INFORMATION GIVEN Block Start

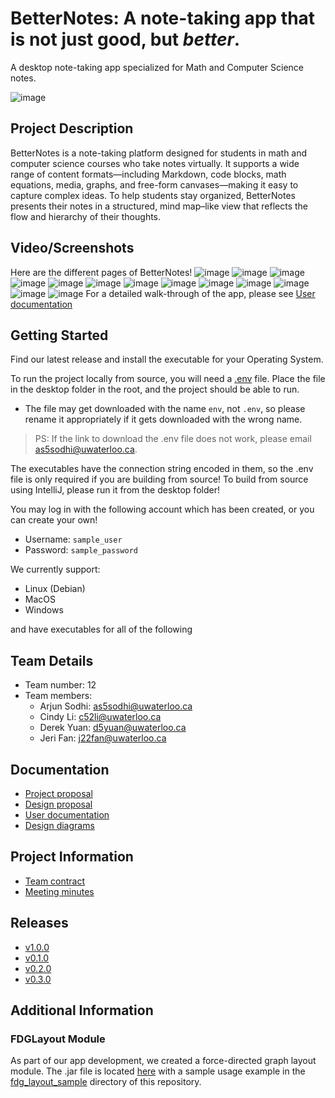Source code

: # BetterNotes: A note-taking app that is not just good, but _better_.

A desktop note-taking app specialized for Math and Computer Science notes.


![image](https://git.uwaterloo.ca/as5sodhi/cs-346-project/-/raw/main/desktop/src/main/resources/betternotes_logo.png?ref_type=heads)

## Project Description
BetterNotes is a note-taking platform designed for students in math and computer science courses who take notes virtually. 
It supports a wide range of content formats—including Markdown, code blocks, math equations, media, graphs, and free-form 
canvases—making it easy to capture complex ideas. 
To help students stay organized, BetterNotes presents their notes in a structured, 
mind map–like view that reflects the flow and hierarchy of their thoughts.

## Video/Screenshots
Here are the different pages of BetterNotes!
![image](https://git.uwaterloo.ca/as5sodhi/cs-346-project/-/raw/eraser-fix-2/desktop/src/main/resources/1.png?ref_type=heads)
![image](https://git.uwaterloo.ca/as5sodhi/cs-346-project/-/raw/eraser-fix-2/desktop/src/main/resources/2.png?ref_type=heads)
![image](https://git.uwaterloo.ca/as5sodhi/cs-346-project/-/raw/eraser-fix-2/desktop/src/main/resources/3.png?ref_type=heads)
![image](https://git.uwaterloo.ca/as5sodhi/cs-346-project/-/raw/eraser-fix-2/desktop/src/main/resources/4.png?ref_type=heads)
![image](https://git.uwaterloo.ca/as5sodhi/cs-346-project/-/raw/eraser-fix-2/desktop/src/main/resources/5.png?ref_type=heads)
![image](https://git.uwaterloo.ca/as5sodhi/cs-346-project/-/raw/eraser-fix-2/desktop/src/main/resources/6.png?ref_type=heads)
![image](https://git.uwaterloo.ca/as5sodhi/cs-346-project/-/raw/eraser-fix-2/desktop/src/main/resources/7.png?ref_type=heads)
![image](https://git.uwaterloo.ca/as5sodhi/cs-346-project/-/raw/eraser-fix-2/desktop/src/main/resources/8.png?ref_type=heads)
![image](https://git.uwaterloo.ca/as5sodhi/cs-346-project/-/raw/eraser-fix-2/desktop/src/main/resources/9.png?ref_type=heads)
![image](https://git.uwaterloo.ca/as5sodhi/cs-346-project/-/raw/eraser-fix-2/desktop/src/main/resources/10.png?ref_type=heads)
![image](https://git.uwaterloo.ca/as5sodhi/cs-346-project/-/raw/eraser-fix-2/desktop/src/main/resources/11.png?ref_type=heads)
![image](https://git.uwaterloo.ca/as5sodhi/cs-346-project/-/raw/eraser-fix-2/desktop/src/main/resources/12.png?ref_type=heads)
![image](https://git.uwaterloo.ca/as5sodhi/cs-346-project/-/raw/eraser-fix-2/desktop/src/main/resources/13.png?ref_type=heads)
For a detailed walk-through of the app, please see [User documentation](https://git.uwaterloo.ca/as5sodhi/cs-346-project/-/wikis/User-Guide)

## Getting Started
Find our latest release and install the executable for your Operating System.

To run the project locally from source, you will need a [.env](https://uofwaterloo-my.sharepoint.com/:u:/r/personal/as5sodhi_uwaterloo_ca/Documents/CS346%20execs/.env?csf=1&web=1&e=yBzsIH) file.
Place the file in the desktop folder in the root, and the project should be able to run.
- The file may get downloaded with the name `env`, not `.env`, so please rename it appropriately if it gets downloaded with the wrong name.

> PS: If the link to download the .env file does not work, please email as5sodhi@uwaterloo.ca.

The executables have the connection string encoded in them, so the .env file is only required if you are building from source! To build from source using IntelliJ, please run it from the desktop folder!

You may log in with the following account which has been created, or you can create your own!
- Username: `sample_user`
- Password: `sample_password`

We currently support:
- Linux (Debian)
- MacOS
- Windows

and have executables for all of the following

## Team Details
* Team number: 12
* Team members:
  * Arjun Sodhi: as5sodhi@uwaterloo.ca
  * Cindy Li: c52li@uwaterloo.ca
  * Derek Yuan: d5yuan@uwaterloo.ca
  * Jeri Fan: j22fan@uwaterloo.ca

## Documentation
* [Project proposal](https://git.uwaterloo.ca/as5sodhi/cs-346-project/-/wikis/project-proposal)
* [Design proposal](https://git.uwaterloo.ca/as5sodhi/cs-346-project/-/wikis/design-proposal)
* [User documentation](https://git.uwaterloo.ca/as5sodhi/cs-346-project/-/wikis/User-Guide)
* [Design diagrams](https://git.uwaterloo.ca/as5sodhi/cs-346-project/-/wikis/Design-Diagrams)

## Project Information
* [Team contract](https://git.uwaterloo.ca/as5sodhi/cs-346-project/-/wikis/team-contract)
* [Meeting minutes](https://git.uwaterloo.ca/as5sodhi/cs-346-project/-/wikis/meeting-minutes)

## Releases
* [v1.0.0](https://git.uwaterloo.ca/as5sodhi/cs-346-project/-/wikis/Releases/%7Bv1.0.0%7D)
* [v0.1.0](https://git.uwaterloo.ca/as5sodhi/cs-346-project/-/wikis/Releases/v0.1.0)
* [v0.2.0](https://git.uwaterloo.ca/as5sodhi/cs-346-project/-/wikis/Releases/v0.2.0)
* [v0.3.0](https://git.uwaterloo.ca/as5sodhi/cs-346-project/-/wikis/Releases/v0.3.0)

## Additional Information

### FDGLayout Module

As part of our app development, we created a force-directed graph layout module. The .jar file is located [here](fdg_layout/jar)
with a sample usage example in the [fdg_layout_sample](fdg_layout_sample) directory of this repository.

INFORMATION GIVEN Block End

▶ **EXERCISE DESCRIPTION**: Transcribe all of the material exactly, leaving out whatever pictures it contains.

▶ **TASK OUTPUT**:
Source code

: # BetterNotes: A note-taking app that is not just good, but _better_.

A desktop note-taking app specialized for Math and Computer Science notes.


![image](https://git.uwaterloo.ca/as5sodhi/cs-346-project/-/raw/main/desktop/src/main/resources/betternotes_logo.png?ref_type=heads)

## Project Description
BetterNotes is a note-taking platform designed for students in math and computer science courses who take notes virtually. 
It supports a wide range of content formats—including Markdown, code blocks, math equations, media, graphs, and free-form 
canvases—making it easy to capture complex ideas. 
To help students stay organized, BetterNotes presents their notes in a structured, 
mind map–like view that reflects the flow and hierarchy of their thoughts.

## Video/Screenshots
Here are the different pages of BetterNotes!
![image](https://git.uwaterloo.ca/as5sodhi/cs-346-project/-/raw/eraser-fix-2/desktop/src/main/resources/1.png?ref_type=heads)
![image](https://git.uwaterloo.ca/as5sodhi/cs-346-project/-/raw/eraser-fix-2/desktop/src/main/resources/2.png?ref_type=heads)
![image](https://git.uwaterloo.ca/as5sodhi/cs-346-project/-/raw/eraser-fix-2/desktop/src/main/resources/3.png?ref_type=heads)
![image](https://git.uwaterloo.ca/as5sodhi/cs-346-project/-/raw/eraser-fix-2/desktop/src/main/resources/4.png?ref_type=heads)
![image](https://git.uwaterloo.ca/as5sodhi/cs-346-project/-/raw/eraser-fix-2/desktop/src/main/resources/5.png?ref_type=heads)
![image](https://git.uwaterloo.ca/as5sodhi/cs-346-project/-/raw/eraser-fix-2/desktop/src/main/resources/6.png?ref_type=heads)
![image](https://git.uwaterloo.ca/as5sodhi/cs-346-project/-/raw/eraser-fix-2/desktop/src/main/resources/7.png?ref_type=heads)
![image](https://git.uwaterloo.ca/as5sodhi/cs-346-project/-/raw/eraser-fix-2/desktop/src/main/resources/8.png?ref_type=heads)
![image](https://git.uwaterloo.ca/as5sodhi/cs-346-project/-/raw/eraser-fix-2/desktop/src/main/resources/9.png?ref_type=heads)
![image](https://git.uwaterloo.ca/as5sodhi/cs-346-project/-/raw/eraser-fix-2/desktop/src/main/resources/10.png?ref_type=heads)
![image](https://git.uwaterloo.ca/as5sodhi/cs-346-project/-/raw/eraser-fix-2/desktop/src/main/resources/11.png?ref_type=heads)
![image](https://git.uwaterloo.ca/as5sodhi/cs-346-project/-/raw/eraser-fix-2/desktop/src/main/resources/12.png?ref_type=heads)
![image](https://git.uwaterloo.ca/as5sodhi/cs-346-project/-/raw/eraser-fix-2/desktop/src/main/resources/13.png?ref_type=heads)
For a detailed walk-through of the app, please see [User documentation](https://git.uwaterloo.ca/as5sodhi/cs-346-project/-/wikis/User-Guide)

## Getting Started
Find our latest release and install the executable for your Operating System.

To run the project locally from source, you will need a [.env](https://uofwaterloo-my.sharepoint.com/:u:/r/personal/as5sodhi_uwaterloo_ca/Documents/CS346%20execs/.env?csf=1&web=1&e=yBzsIH) file.
Place the file in the desktop folder in the root, and the project should be able to run.
- The file may get downloaded with the name `env`, not `.env`, so please rename it appropriately if it gets downloaded with the wrong name.

> PS: If the link to download the .env file does not work, please email as5sodhi@uwaterloo.ca.

The executables have the connection string encoded in them, so the .env file is only required if you are building from source! To build from source using IntelliJ, please run it from the desktop folder!

You may log in with the following account which has been created, or you can create your own!
- Username: `sample_user`
- Password: `sample_password`

We currently support:
- Linux (Debian)
- MacOS
- Windows

and have executables for all of the following

## Team Details
* Team number: 12
* Team members:
  * Arjun Sodhi: as5sodhi@uwaterloo.ca
  * Cindy Li: c52li@uwaterloo.ca
  * Derek Yuan: d5yuan@uwaterloo.ca
  * Jeri Fan: j22fan@uwaterloo.ca

## Documentation
* [Project proposal](https://git.uwaterloo.ca/as5sodhi/cs-346-project/-/wikis/project-proposal)
* [Design proposal](https://git.uwaterloo.ca/as5sodhi/cs-346-project/-/wikis/design-proposal)
* [User documentation](https://git.uwaterloo.ca/as5sodhi/cs-346-project/-/wikis/User-Guide)
* [Design diagrams](https://git.uwaterloo.ca/as5sodhi/cs-346-project/-/wikis/Design-Diagrams)

## Project Information
* [Team contract](https://git.uwaterloo.ca/as5sodhi/cs-346-project/-/wikis/team-contract)
* [Meeting minutes](https://git.uwaterloo.ca/as5sodhi/cs-346-project/-/wikis/meeting-minutes)

## Releases
* [v1.0.0](https://git.uwaterloo.ca/as5sodhi/cs-346-project/-/wikis/Releases/%7Bv1.0.0%7D)
* [v0.1.0](https://git.uwaterloo.ca/as5sodhi/cs-346-project/-/wikis/Releases/v0.1.0)
* [v0.2.0](https://git.uwaterloo.ca/as5sodhi/cs-346-project/-/wikis/Releases/v0.2.0)
* [v0.3.0](https://git.uwaterloo.ca/as5sodhi/cs-346-project/-/wikis/Releases/v0.3.0)

## Additional Information

### FDGLayout Module

As part of our app development, we created a force-directed graph layout module. The .jar file is located [here](fdg_layout/jar)
with a sample usage example in the [fdg_layout_sample](fdg_layout_sample) directory of this repository.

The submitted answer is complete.